WORK TASK:
Copy every entry below exactly as it appears, leaving out the images.

DATASET EXCERPTS:
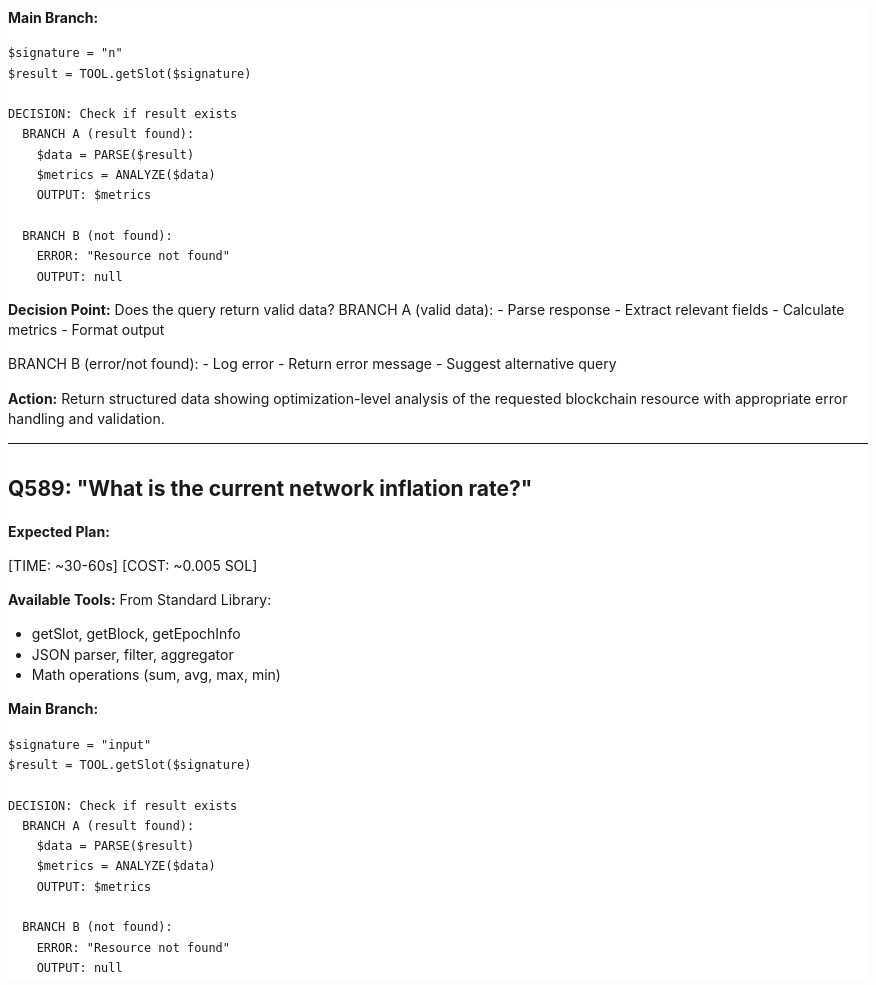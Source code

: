 **Main Branch:**
```
$signature = "n"
$result = TOOL.getSlot($signature)

DECISION: Check if result exists
  BRANCH A (result found):
    $data = PARSE($result)
    $metrics = ANALYZE($data)
    OUTPUT: $metrics

  BRANCH B (not found):
    ERROR: "Resource not found"
    OUTPUT: null
```

**Decision Point:** Does the query return valid data?
  BRANCH A (valid data):
    - Parse response
    - Extract relevant fields
    - Calculate metrics
    - Format output

  BRANCH B (error/not found):
    - Log error
    - Return error message
    - Suggest alternative query

**Action:**
Return structured data showing optimization-level analysis of the requested blockchain resource with appropriate error handling and validation.

---

## Q589: "What is the current network inflation rate?"

**Expected Plan:**

[TIME: ~30-60s] [COST: ~0.005 SOL]

**Available Tools:**
From Standard Library:
  - getSlot, getBlock, getEpochInfo
  - JSON parser, filter, aggregator
  - Math operations (sum, avg, max, min)

**Main Branch:**
```
$signature = "input"
$result = TOOL.getSlot($signature)

DECISION: Check if result exists
  BRANCH A (result found):
    $data = PARSE($result)
    $metrics = ANALYZE($data)
    OUTPUT: $metrics

  BRANCH B (not found):
    ERROR: "Resource not found"
    OUTPUT: null
```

RESPONSE TO THIS TASK:
Source code

: **Main Branch:**
```
$signature = "n"
$result = TOOL.getSlot($signature)

DECISION: Check if result exists
  BRANCH A (result found):
    $data = PARSE($result)
    $metrics = ANALYZE($data)
    OUTPUT: $metrics

  BRANCH B (not found):
    ERROR: "Resource not found"
    OUTPUT: null
```

**Decision Point:** Does the query return valid data?
  BRANCH A (valid data):
    - Parse response
    - Extract relevant fields
    - Calculate metrics
    - Format output

  BRANCH B (error/not found):
    - Log error
    - Return error message
    - Suggest alternative query

**Action:**
Return structured data showing optimization-level analysis of the requested blockchain resource with appropriate error handling and validation.

---

## Q589: "What is the current network inflation rate?"

**Expected Plan:**

[TIME: ~30-60s] [COST: ~0.005 SOL]

**Available Tools:**
From Standard Library:
  - getSlot, getBlock, getEpochInfo
  - JSON parser, filter, aggregator
  - Math operations (sum, avg, max, min)

**Main Branch:**
```
$signature = "input"
$result = TOOL.getSlot($signature)

DECISION: Check if result exists
  BRANCH A (result found):
    $data = PARSE($result)
    $metrics = ANALYZE($data)
    OUTPUT: $metrics

  BRANCH B (not found):
    ERROR: "Resource not found"
    OUTPUT: null
```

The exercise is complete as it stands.